Description
This large splendid volume was produced in Northern Italy in the second half of the twelfth century for the use of a monastery of the Cistercian order, established in 1098 by Robert of Molesme at Cîteaux. The unusual order of the biblical texts (Isaiah, Jeremiah, Ezekiel and Daniel; Epistles, Acts and Apocalypse; the Gospels), reflects a programme of reading in the Night Office carried out in Cistercian communities from Advent to Epiphany, Lent, and Easter to Pentecost (ordo librorum ad legendum; Reilly 2005, pp. 169-170). The Cistercians included the reading of the four Gospels into the refectory element of their annual cycle, but excluded the Passion narratives as highlighted in the manuscript by the marginal notes “Hic dimittatur legere in refectorio” (fols 201r, 215r, 239r) (Webber 2010, pp. 20 n. 47, 32). The large size of the volume, the two-column layout, well-spaced lettering and use of red minor initials throughout were designed to assure legibility for reading aloud. The principal hand is a very fine example of top quality 12th century calligraphy, elegant yet clearly legible. The additional punctuation supplied by the second hand in a darker ink in accordance with the Cistercian practice of indicating short, medium and long pauses in the reading, supplied further helpful guidance (Parkes 1992, pp. 195, 197). The textual corrections by this second hand testify to the attention paid to the correctness of biblical texts in accordance with St Bernard of Clairvaux’s wishes.

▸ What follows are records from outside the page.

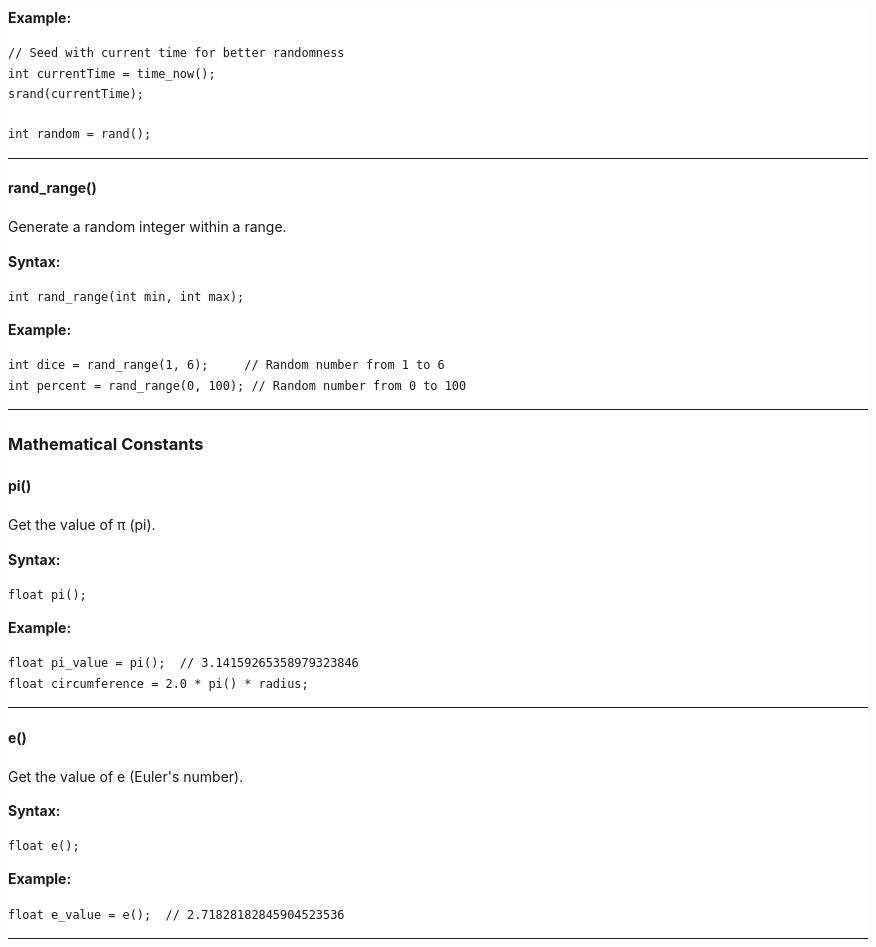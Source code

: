 **Example:**
```pie
// Seed with current time for better randomness
int currentTime = time_now();
srand(currentTime);

int random = rand();
```

---

#### rand_range()

Generate a random integer within a range.

**Syntax:**
```pie
int rand_range(int min, int max);
```

**Example:**
```pie
int dice = rand_range(1, 6);     // Random number from 1 to 6
int percent = rand_range(0, 100); // Random number from 0 to 100
```

---

### Mathematical Constants

#### pi()

Get the value of π (pi).

**Syntax:**
```pie
float pi();
```

**Example:**
```pie
float pi_value = pi();  // 3.14159265358979323846
float circumference = 2.0 * pi() * radius;
```

---

#### e()

Get the value of e (Euler's number).

**Syntax:**
```pie
float e();
```

**Example:**
```pie
float e_value = e();  // 2.71828182845904523536
```

---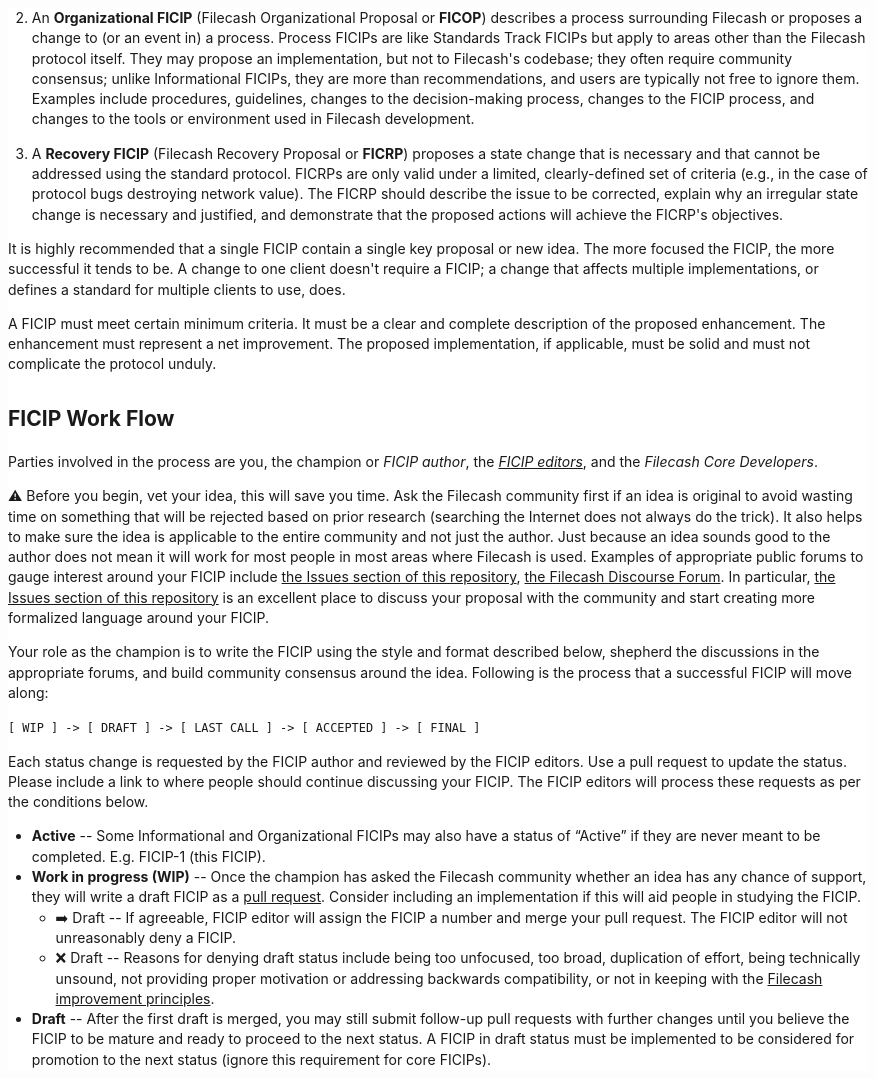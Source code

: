 2. An **Organizational FICIP** (Filecash Organizational Proposal or **FICOP**) describes a process surrounding Filecash or proposes a change to (or an event in) a process. Process FICIPs are like Standards Track FICIPs but apply to areas other than the Filecash protocol itself. They may propose an implementation, but not to Filecash's codebase; they often require community consensus; unlike Informational FICIPs, they are more than recommendations, and users are typically not free to ignore them. Examples include procedures, guidelines, changes to the decision-making process, changes to the FICIP process, and changes to the tools or environment used in Filecash development.

3. A **Recovery FICIP** (Filecash Recovery Proposal or **FICRP**) proposes a state change that is necessary and that cannot be addressed using the standard protocol. FICRPs are only valid under a limited, clearly-defined set of criteria (e.g., in the case of protocol bugs destroying network value). The FICRP should describe the issue to be corrected, explain why an irregular state change is necessary and justified, and demonstrate that the proposed actions will achieve the FICRP's objectives.

It is highly recommended that a single FICIP contain a single key proposal or new idea. The more focused the FICIP, the more successful it tends to be. A change to one client doesn't require a FICIP; a change that affects multiple implementations, or defines a standard for multiple clients to use, does.

A FICIP must meet certain minimum criteria. It must be a clear and complete description of the proposed enhancement. The enhancement must represent a net improvement. The proposed implementation, if applicable, must be solid and must not complicate the protocol unduly.

## FICIP Work Flow

Parties involved in the process are you, the champion or *FICIP author*, the [*FICIP editors*](#ficip-editors), and the *Filecash Core Developers*.

:warning: Before you begin, vet your idea, this will save you time. Ask the Filecash community first if an idea is original to avoid wasting time on something that will be rejected based on prior research (searching the Internet does not always do the trick). It also helps to make sure the idea is applicable to the entire community and not just the author. Just because an idea sounds good to the author does not mean it will work for most people in most areas where Filecash is used. Examples of appropriate public forums to gauge interest around your FICIP include [the Issues section of this repository](https://github.com/filecash/FICIPs/issues), [the Filecash Discourse Forum](https://discuss.file.cash/). In particular, [the Issues section of this repository](https://github.com/filecash/FICIPs/issues) is an excellent place to discuss your proposal with the community and start creating more formalized language around your FICIP.

Your role as the champion is to write the FICIP using the style and format described below, shepherd the discussions in the appropriate forums, and build community consensus around the idea. Following is the process that a successful FICIP will move along:

```
[ WIP ] -> [ DRAFT ] -> [ LAST CALL ] -> [ ACCEPTED ] -> [ FINAL ]
```

Each status change is requested by the FICIP author and reviewed by the FICIP editors. Use a pull request to update the status. Please include a link to where people should continue discussing your FICIP. The FICIP editors will process these requests as per the conditions below.

* **Active** -- Some Informational and Organizational FICIPs may also have a status of “Active” if they are never meant to be completed. E.g. FICIP-1 (this FICIP).
* **Work in progress (WIP)** -- Once the champion has asked the Filecash community whether an idea has any chance of support, they will write a draft FICIP as a [pull request](https://github.com/filecash/FICIPs/pulls). Consider including an implementation if this will aid people in studying the FICIP.
  * :arrow_right: Draft -- If agreeable, FICIP editor will assign the FICIP a number and merge your pull request. The FICIP editor will not unreasonably deny a FICIP.
  * :x: Draft -- Reasons for denying draft status include being too unfocused, too broad, duplication of effort, being technically unsound, not providing proper motivation or addressing backwards compatibility, or not in keeping with the [Filecash improvement principles](https://github.com/filecash/FICIPs/blob/main/README.md).
* **Draft** -- After the first draft is merged, you may still submit follow-up pull requests with further changes until you believe the FICIP to be mature and ready to proceed to the next status. A FICIP in draft status must be implemented to be considered for promotion to the next status (ignore this requirement for core FICIPs).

The sober yet elegant decoration of the initials also follows the Cistercian practice of austerity, including restrained decoration in their manuscripts. The initials to Isaiah, Jeremiah and Daniel are similar in style to those found in a 12th-century manuscript Bible now in the Biblioteca Civica “Angelo Mai” at Bergamo, MA 600 (olim Alpha V 17; see Zizzo), with an almost certain Cistercian origin. The three initials in red with reserved and red and black penwork decoration on leaves 110r-111v are consistent with the decoration of Cistercian manuscripts produced in Italy, as in two 12th-century codices; an Office lectionary at Harvard, Houghton Library, Typ 223 online at http://hcl.harvard.edu/libraries/houghton/collections/early_manuscripts/bibliographies/Typ.cfm, from the Abbey of Morimondo (Ferrari 1993, p. 299) and from Acquafredda Abbey (see Ferrari 1993, p. 295) a 12th century Commentary on The Old Testament-Pentateuch by Isidore of Seville and Hugh of St Victor’s Rex Salomon, now at Berkeley, Bancroft Library, MS UCB 16.

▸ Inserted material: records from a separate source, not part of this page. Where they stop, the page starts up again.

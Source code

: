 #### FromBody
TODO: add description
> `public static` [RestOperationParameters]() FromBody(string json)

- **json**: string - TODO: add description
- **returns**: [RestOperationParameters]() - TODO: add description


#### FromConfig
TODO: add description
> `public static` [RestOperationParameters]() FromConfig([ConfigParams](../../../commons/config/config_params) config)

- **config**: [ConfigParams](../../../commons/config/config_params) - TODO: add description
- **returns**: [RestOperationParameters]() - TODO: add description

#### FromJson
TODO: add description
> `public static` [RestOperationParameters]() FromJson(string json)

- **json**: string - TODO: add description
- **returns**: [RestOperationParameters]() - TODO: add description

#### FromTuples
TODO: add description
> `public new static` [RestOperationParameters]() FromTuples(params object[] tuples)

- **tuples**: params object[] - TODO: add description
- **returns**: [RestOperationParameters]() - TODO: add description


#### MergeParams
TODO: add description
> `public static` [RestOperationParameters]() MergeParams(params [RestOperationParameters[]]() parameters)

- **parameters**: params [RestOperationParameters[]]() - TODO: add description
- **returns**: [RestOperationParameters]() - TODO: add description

Both these manuscripts have covers almost identical to the present, and bear similar titles on the second spine compartment, also found on Jerome’s Commentary on the Minor Prophets, now Milan, Biblioteca Nazionale Braidense, Gerli MS 12, identified by Ferrari (Ferrari 1999, pp. 36, 41-42, 44) as one of the manuscripts mentioned in the twelfth-century book list from the Abbey of Morimondo found on the last verso of the Abbey’s Office lectionary mentioned above (Houghton Library, Typ 223).

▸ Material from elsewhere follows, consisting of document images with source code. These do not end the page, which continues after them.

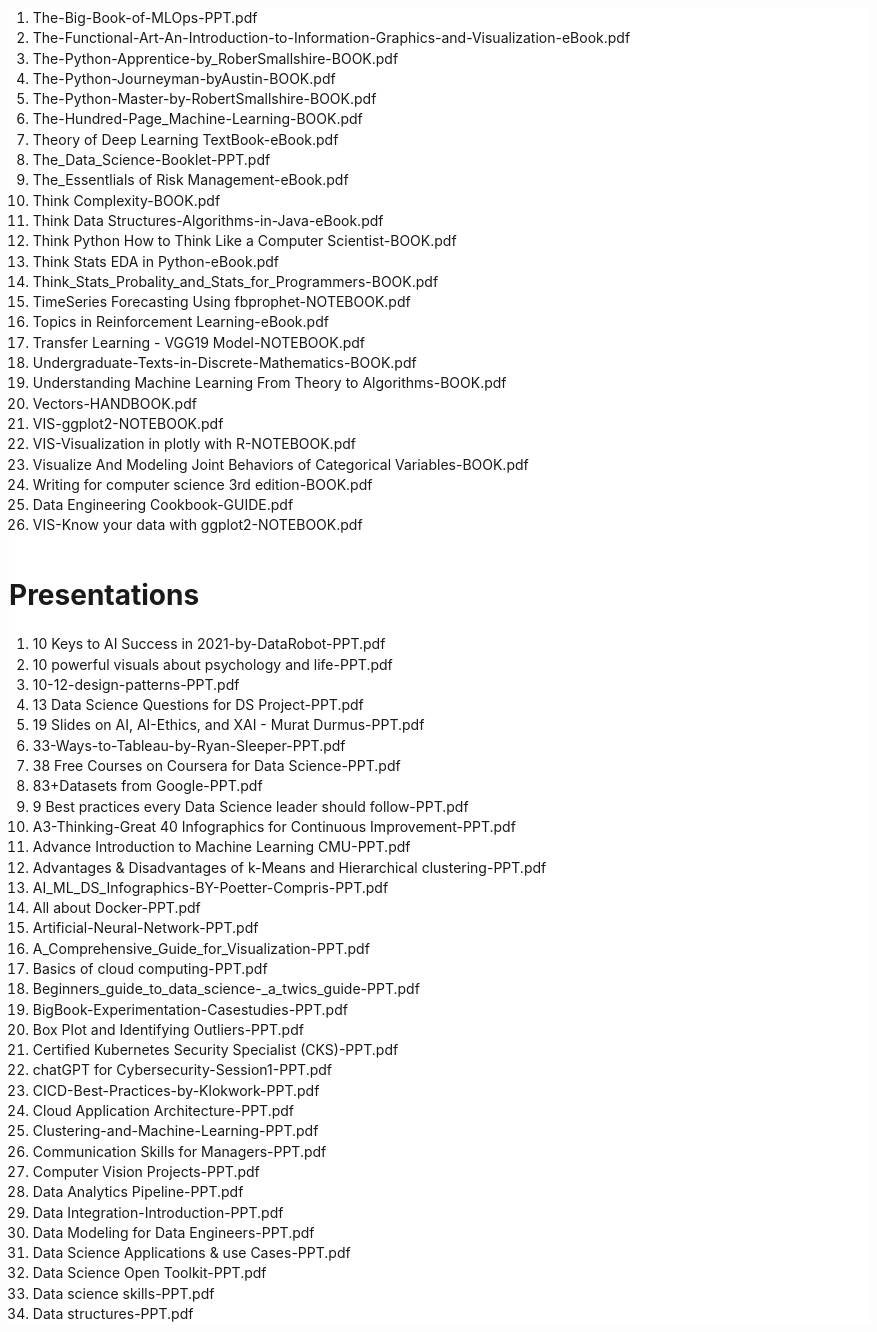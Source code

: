 1. The-Big-Book-of-MLOps-PPT.pdf   
1. The-Functional-Art-An-Introduction-to-Information-Graphics-and-Visualization-eBook.pdf   
1. The-Python-Apprentice-by_RoberSmallshire-BOOK.pdf   
1. The-Python-Journeyman-byAustin-BOOK.pdf   
1. The-Python-Master-by-RobertSmallshire-BOOK.pdf   
1. The-Hundred-Page_Machine-Learning-BOOK.pdf   
1. Theory of Deep Learning TextBook-eBook.pdf   
1. The_Data_Science-Booklet-PPT.pdf   
1. The_Essentlials of Risk Management-eBook.pdf   
1. Think Complexity-BOOK.pdf   
1. Think Data Structures-Algorithms-in-Java-eBook.pdf   
1. Think Python How to Think Like a Computer Scientist-BOOK.pdf   
1. Think Stats EDA in Python-eBook.pdf   
1. Think_Stats_Probality_and_Stats_for_Programmers-BOOK.pdf   
1. TimeSeries Forecasting Using fbprophet-NOTEBOOK.pdf   
1. Topics in Reinforcement Learning-eBook.pdf   
1. Transfer Learning - VGG19 Model-NOTEBOOK.pdf   
1. Undergraduate-Texts-in-Discrete-Mathematics-BOOK.pdf   
1. Understanding Machine Learning From Theory to Algorithms-BOOK.pdf   
1. Vectors-HANDBOOK.pdf   
1. VIS-ggplot2-NOTEBOOK.pdf   
1. VIS-Visualization in plotly with R-NOTEBOOK.pdf   
1. Visualize And Modeling Joint Behaviors of Categorical Variables-BOOK.pdf   
1. Writing for computer science 3rd edition-BOOK.pdf   
1. Data Engineering Cookbook-GUIDE.pdf   
1. VIS-Know your data with ggplot2-NOTEBOOK.pdf   

# Presentations
1. 10 Keys to AI Success in 2021-by-DataRobot-PPT.pdf   
1. 10 powerful visuals about psychology and life-PPT.pdf   
1. 10-12-design-patterns-PPT.pdf   
1. 13 Data Science Questions for DS Project-PPT.pdf   
1. 19 Slides on AI, AI-Ethics, and XAI - Murat Durmus-PPT.pdf   
1. 33-Ways-to-Tableau-by-Ryan-Sleeper-PPT.pdf   
1. 38 Free Courses on Coursera for Data Science-PPT.pdf   
1. 83+Datasets from Google-PPT.pdf   
1. 9 Best practices every Data Science leader should follow-PPT.pdf   
1. A3-Thinking-Great 40 Infographics for Continuous Improvement-PPT.pdf   
1. Advance Introduction to Machine Learning CMU-PPT.pdf   
1. Advantages & Disadvantages of k-Means and Hierarchical clustering-PPT.pdf   
1. AI_ML_DS_Infographics-BY-Poetter-Compris-PPT.pdf   
1. All about Docker-PPT.pdf   
1. Artificial-Neural-Network-PPT.pdf   
1. A_Comprehensive_Guide_for_Visualization-PPT.pdf   
1. Basics of cloud computing-PPT.pdf   
1. Beginners_guide_to_data_science-_a_twics_guide-PPT.pdf   
1. BigBook-Experimentation-Casestudies-PPT.pdf   
1. Box Plot and Identifying Outliers-PPT.pdf   
1. Certified Kubernetes Security Specialist (CKS)-PPT.pdf   
1. chatGPT for Cybersecurity-Session1-PPT.pdf   
1. CICD-Best-Practices-by-Klokwork-PPT.pdf   
1. Cloud Application Architecture-PPT.pdf   
1. Clustering-and-Machine-Learning-PPT.pdf   
1. Communication Skills for Managers-PPT.pdf   
1. Computer Vision Projects-PPT.pdf   
1. Data Analytics Pipeline-PPT.pdf   
1. Data Integration-Introduction-PPT.pdf   
1. Data Modeling for Data Engineers-PPT.pdf   
1. Data Science Applications & use Cases-PPT.pdf   
1. Data Science Open Toolkit-PPT.pdf   
1. Data science skills-PPT.pdf   
1. Data structures-PPT.pdf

The present manuscript shares the same 18th-century provenance, if not origin, as those three manuscripts now at Milan, Berkeley and Cambridge. From the beginning of the eighteenth century many manuscripts from Cistercian abbeys in Lombardy were collected at the monastery of S. Ambrogio in Milan to support the programme of cultural reform promoted by the Congregation of St Bernard in Italy and the Austrian government. On arrival at S. Ambrogio, they may have been supplied with new covers and a manuscript title on the spine. The present manuscript must have arrived about the same time, when the influx increased exponentially with the suppressions of the monasteries in the last quarter of the century; many of these codices were then dispersed onto the open market. A good number were acquired by the Biblioteca Ambrosiana, but many entered private collections, such as those of the marchesi Trivulzio of Milan, Count Francesco Giovio (1796 – 1873) of Como, and Matteo Luigi Canonici (1727 – 1805), Jesuit and antiquarian of Venice, further dispersed through later sales.
A twentieth-century note in English pencilled on the upper flyleaf suggests that this manuscript may have passed through the hands of the bookseller Giuseppe (Joseph) Martini of Lugano between 1913 and 1942, though it is not mentioned by Ferrari in her list of Cistercian manuscripts described in Martini’s catalogues (Ferrari 1999, pp. 34-35). It was Martini who probably invented the myth of provenance from the library of the celebrated humanist Paolo Giovio (1483 – 1552) still recorded in the literature of some Italian Cistercian manuscripts (see Berkeley, University of California, Bancroft Library, MS UCB 16, in Digital Scriptorium).